Matt Damon picks his favourite Steven Spielberg movie
Manifesting a career peppered with diverse and impactful roles, Matt Damon has seamlessly woven himself into the tapestry of contemporary cinema. An actor whose repertoire spans from gritty, intense dramas to light-hearted comedies, his modestly enigmatic presence on screen has always managed to capture the audience’s undivided attention, cultivating quietly profound respect in the industry.
Since his major breakthrough with long-time friend and collaborator Ben Affleck with the powerful and poignant 1997 drama Good Will Hunting, which the two also co-wrote as well as starred in, Damon has carved a markedly distinct career which has seen him working with some of the industry’s biggest directors, including Martin Scorsese, Steven Soderbergh, Terry Gilliam and the Coen brothers. Unlike many actors of the 1990s who faded into obscurity, both he and Affleck have managed to not only stay relevant but make regular and consistently good contributions to Hollywood.
On top of leading roles, most prominently and recently in Ridley Scott’s The Martian and opposite Christian Bale in James Mangold’s sports biographical drama Ford v Ferrari, Affleck has established an amazingly prolific strain of his career as a supporting actor. This year, he received critical acclaim for portraying General Leslie Groves in Christopher Nolan’s nuclear biopic Oppenheimer.
Before that, it was in the Affleck-directed Air – an unexpectedly popular hit exploring the marketing decisions of Nike in creating the Air Jordan shoe line.
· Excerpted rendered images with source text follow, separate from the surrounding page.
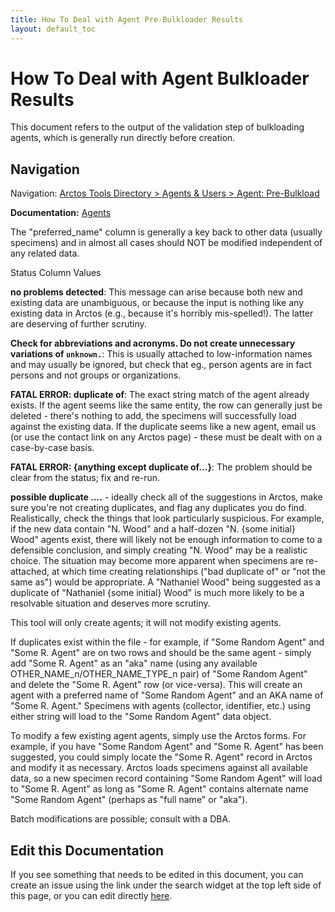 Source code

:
 ```yaml
---
title: How To Deal with Agent Pre-Bulkloader Results
layout: default_toc
---
```

# How To Deal with Agent Bulkloader Results

This document refers to the output of the validation step of bulkloading agents, which is generally run directly before creation.
## Navigation

Navigation: [Arctos Tools Directory > Agents & Users > Agent: Pre-Bulkload](https://arctos.database.museum/loaders/pre_bulkload_agents.cfm)

**Documentation:** <a href="https://handbook.arctosdb.org/documentation/agent.html" target="_blank">Agents</a>

The "preferred_name" column is generally a key back to other data (usually specimens) and in almost all cases should NOT be modified independent of any related data.

Status Column Values

**no problems detected**: This message can arise because both new and existing data are unambiguous, or because the input is nothing like any existing data in Arctos (e.g., because it's horribly mis-spelled!). The latter are deserving of further scrutiny.

**Check for abbreviations and acronyms. Do not create unnecessary variations of `unknown.`**: This is usually attached to low-information names and may usually be ignored, but check that eg., person agents are in fact persons and not groups or organizations.

**FATAL ERROR: duplicate of**: The exact string match of the agent already exists. If the agent seems like the same entity, the row can generally just be deleted - there's nothing to add, the specimens will successfully load against the existing data. If the duplicate seems like a new agent, email us (or use the contact link on any Arctos page) - these must be dealt with on a case-by-case basis.

**FATAL ERROR: {anything except duplicate of...}**: The problem should be clear from the status; fix and re-run.

**possible duplicate ....** - ideally check all of the suggestions in Arctos, make sure you're not creating duplicates, and flag any duplicates you do find. Realistically, check the things that look particularly suspicious. For example, if the new data contain "N. Wood" and a half-dozen "N. {some initial} Wood" agents exist, there will likely not be enough information to come to a defensible conclusion, and simply creating "N. Wood" may be a realistic choice. The situation may become more apparent when specimens are re-attached, at which time creating relationships ("bad duplicate of" or "not the same as") would be appropriate. A "Nathaniel Wood" being suggested as a duplicate of "Nathaniel {some initial} Wood" is much more likely to be a resolvable situation and deserves more scrutiny.

This tool will only create agents; it will not modify existing agents.

If duplicates exist within the file - for example, if "Some Random Agent" and "Some R. Agent" are on two rows and should be the same agent - simply add "Some R. Agent" as an "aka" name (using any available OTHER_NAME_n/OTHER_NAME_TYPE_n pair) of "Some Random Agent" and delete the "Some R. Agent" row (or vice-versa). This will create an agent with a preferred name of "Some Random Agent" and an AKA name of "Some R. Agent." Specimens with agents (collector, identifier, etc.) using either string will load to the "Some Random Agent" data object.

To modify a few existing agent agents, simply use the Arctos forms. For example, if you have "Some Random Agent" and "Some R. Agent" has been suggested, you could simply locate the "Some R. Agent" record in Arctos and modify it as necessary. Arctos loads specimens against all available data, so a new specimen record containing "Some Random Agent" will load to "Some R. Agent" as long as "Some R. Agent" contains alternate name "Some Random Agent" (perhaps as "full name" or "aka").

Batch modifications are possible; consult with a DBA.

## Edit this Documentation

If you see something that needs to be edited in this document, you can create an issue using the link under the search widget at the top left side of this page, or you can edit directly <a href="https://github.com/ArctosDB/documentation-wiki/edit/gh-pages/_how_to/How-to-deal-with-Agent-Bulkloader-results.markdown" target="_blank">here</a>.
It was during the premiere for Air that Damon shared with Letterboxd his reverence for several other filmmakers and actors, whittling down his favourite movies to four – and giving us his favourite Steven Spielberg movie of all time.
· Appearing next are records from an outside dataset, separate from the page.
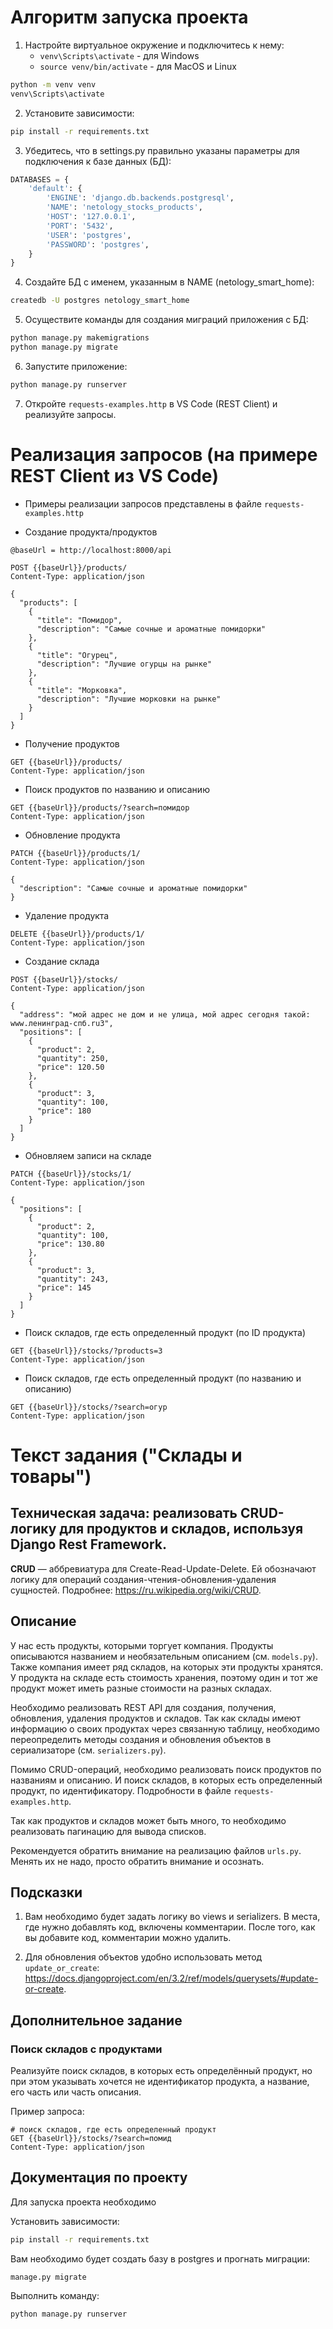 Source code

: # Алгоритм запуска проекта

1. Настройте виртуальное окружение и подключитесь к нему:
   - ``venv\Scripts\activate`` - для Windows
   - ``source venv/bin/activate`` - для MacOS и Linux
```bash
python -m venv venv
venv\Scripts\activate
```

2. Установите зависимости:
```bash
pip install -r requirements.txt
```

3. Убедитесь, что в settings.py правильно указаны параметры для подключения к базе данных (БД):
```python
DATABASES = {
    'default': {
        'ENGINE': 'django.db.backends.postgresql',
        'NAME': 'netology_stocks_products',
        'HOST': '127.0.0.1',
        'PORT': '5432',
        'USER': 'postgres',
        'PASSWORD': 'postgres',
    }
}
```

4. Создайте БД с именем, указанным в NAME (netology_smart_home):
```bash
createdb -U postgres netology_smart_home
```

5. Осуществите команды для создания миграций приложения с БД:
```bash
python manage.py makemigrations
python manage.py migrate
```
6. Запустите приложение:
```bash
python manage.py runserver
```

7. Откройте ``requests-examples.http`` в VS Code (REST Client) и реализуйте запросы.

# Реализация запросов (на примере REST Client из VS Code)

- Примеры реализации запросов представлены в файле ``requests-examples.http``

- Создание продукта/продуктов
```http
@baseUrl = http://localhost:8000/api

POST {{baseUrl}}/products/
Content-Type: application/json

{
  "products": [
    {
      "title": "Помидор",
      "description": "Самые сочные и ароматные помидорки"	
    },
    {
      "title": "Огурец",
      "description": "Лучшие огурцы на рынке"
    },
    {
      "title": "Морковка",
      "description": "Лучшие морковки на рынке"
    }
  ]
}
```

- Получение продуктов
```http
GET {{baseUrl}}/products/
Content-Type: application/json
```

- Поиск продуктов по названию и описанию
```http
GET {{baseUrl}}/products/?search=помидор
Content-Type: application/json
```

- Обновление продукта
```http
PATCH {{baseUrl}}/products/1/
Content-Type: application/json

{
  "description": "Самые сочные и ароматные помидорки"
}
```

- Удаление продукта
```http
DELETE {{baseUrl}}/products/1/
Content-Type: application/json
```

- Создание склада
```http
POST {{baseUrl}}/stocks/
Content-Type: application/json

{
  "address": "мой адрес не дом и не улица, мой адрес сегодня такой: www.ленинград-спб.ru3",
  "positions": [
    {
      "product": 2,
      "quantity": 250,
      "price": 120.50
    },
    {
      "product": 3,
      "quantity": 100,
      "price": 180
    }
  ]
}
```

- Обновляем записи на складе
```http
PATCH {{baseUrl}}/stocks/1/
Content-Type: application/json

{
  "positions": [
    {
      "product": 2,
      "quantity": 100,
      "price": 130.80
    },
    {
      "product": 3,
      "quantity": 243,
      "price": 145
    }
  ]
}
```

- Поиск складов, где есть определенный продукт (по ID продукта)
```http
GET {{baseUrl}}/stocks/?products=3
Content-Type: application/json
```

- Поиск складов, где есть определенный продукт (по названию и описанию)
```http
GET {{baseUrl}}/stocks/?search=огур
Content-Type: application/json
```

# Текст задания ("Склады и товары")

## Техническая задача: реализовать CRUD-логику для продуктов и складов, используя Django Rest Framework.

**CRUD** — аббревиатура для Create-Read-Update-Delete. Ей обозначают логику для операций создания-чтения-обновления-удаления сущностей. Подробнее: https://ru.wikipedia.org/wiki/CRUD.

## Описание

У нас есть продукты, которыми торгует компания. Продукты описываются названием и необязательным описанием (см. `models.py`). Также компания имеет ряд складов, на которых эти продукты хранятся. У продукта на складе есть стоимость хранения, поэтому один и тот же продукт может иметь разные стоимости на разных складах.

Необходимо реализовать REST API для создания, получения, обновления, удаления продуктов и складов. Так как склады имеют информацию о своих продуктах через связанную таблицу, необходимо переопределить методы создания и обновления объектов в сериализаторе (см. `serializers.py`).

Помимо CRUD-операций, необходимо реализовать поиск продуктов по названиям и описанию. И поиск складов, в которых есть определенный продукт, по идентификатору. Подробности в файле `requests-examples.http`.

Так как продуктов и складов может быть много, то необходимо реализовать пагинацию для вывода списков.

Рекомендуется обратить внимание на реализацию файлов `urls.py`. Менять их не надо, просто обратить внимание и осознать.

## Подсказки

1. Вам необходимо будет задать логику во views и serializers. В места, где нужно добавлять код, включены комментарии. После того, как вы добавите код, комментарии можно удалить.

2. Для обновления объектов удобно использовать метод `update_or_create`: https://docs.djangoproject.com/en/3.2/ref/models/querysets/#update-or-create.

## Дополнительное задание

### Поиск складов с продуктами

Реализуйте поиск складов, в которых есть определённый продукт, но при этом указывать хочется не идентификатор продукта, а название, его часть или часть описания.

Пример запроса:

```
# поиск складов, где есть определенный продукт
GET {{baseUrl}}/stocks/?search=помид
Content-Type: application/json
```

## Документация по проекту

Для запуска проекта необходимо

Установить зависимости:

```bash
pip install -r requirements.txt
```

Вам необходимо будет создать базу в postgres и прогнать миграции:

```base
manage.py migrate
```

Выполнить команду:

```bash
python manage.py runserver
```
After throwing nods to The Godfather (Parts I and II, as he made sure to point out) and Pulp Fiction, which he credited as showing him “what movies could do”, the actor decided that “I have to pick one of Steven’s [Spielberg] there.” Considering Spielberg has a career spanning over 50 years, with dozens of titles under his belt, it might be a daunting task to distil the legendary filmmaker’s career down to just one definitive movie.
Not for Damon, who was pretty quick to identify an early example of Speilberg’s work, saying: “You’d have to put Jaws up there.” Released in 1975, Jaws marked Speilberg’s third directorial effort at only 29 years old. However, it signified his first major breakthrough as a filmmaker, with the previous Duel being a television movie and The Sugarland Express his debut feature project.
Based on the 1974 novel of the same name by Peter Benchley, it tells the story of a police chief in a small coastal New England town who enlists the help of a young marine biologist and a wizened, legendary shark hunter to help kill a huge white shark terrorizing their beach, thus putting an end to a slew of gory killings that have plagued the summer. It was an undeniable masterpiece, re-shaping the cinematic landscape by setting the formula for the blockbuster we know today.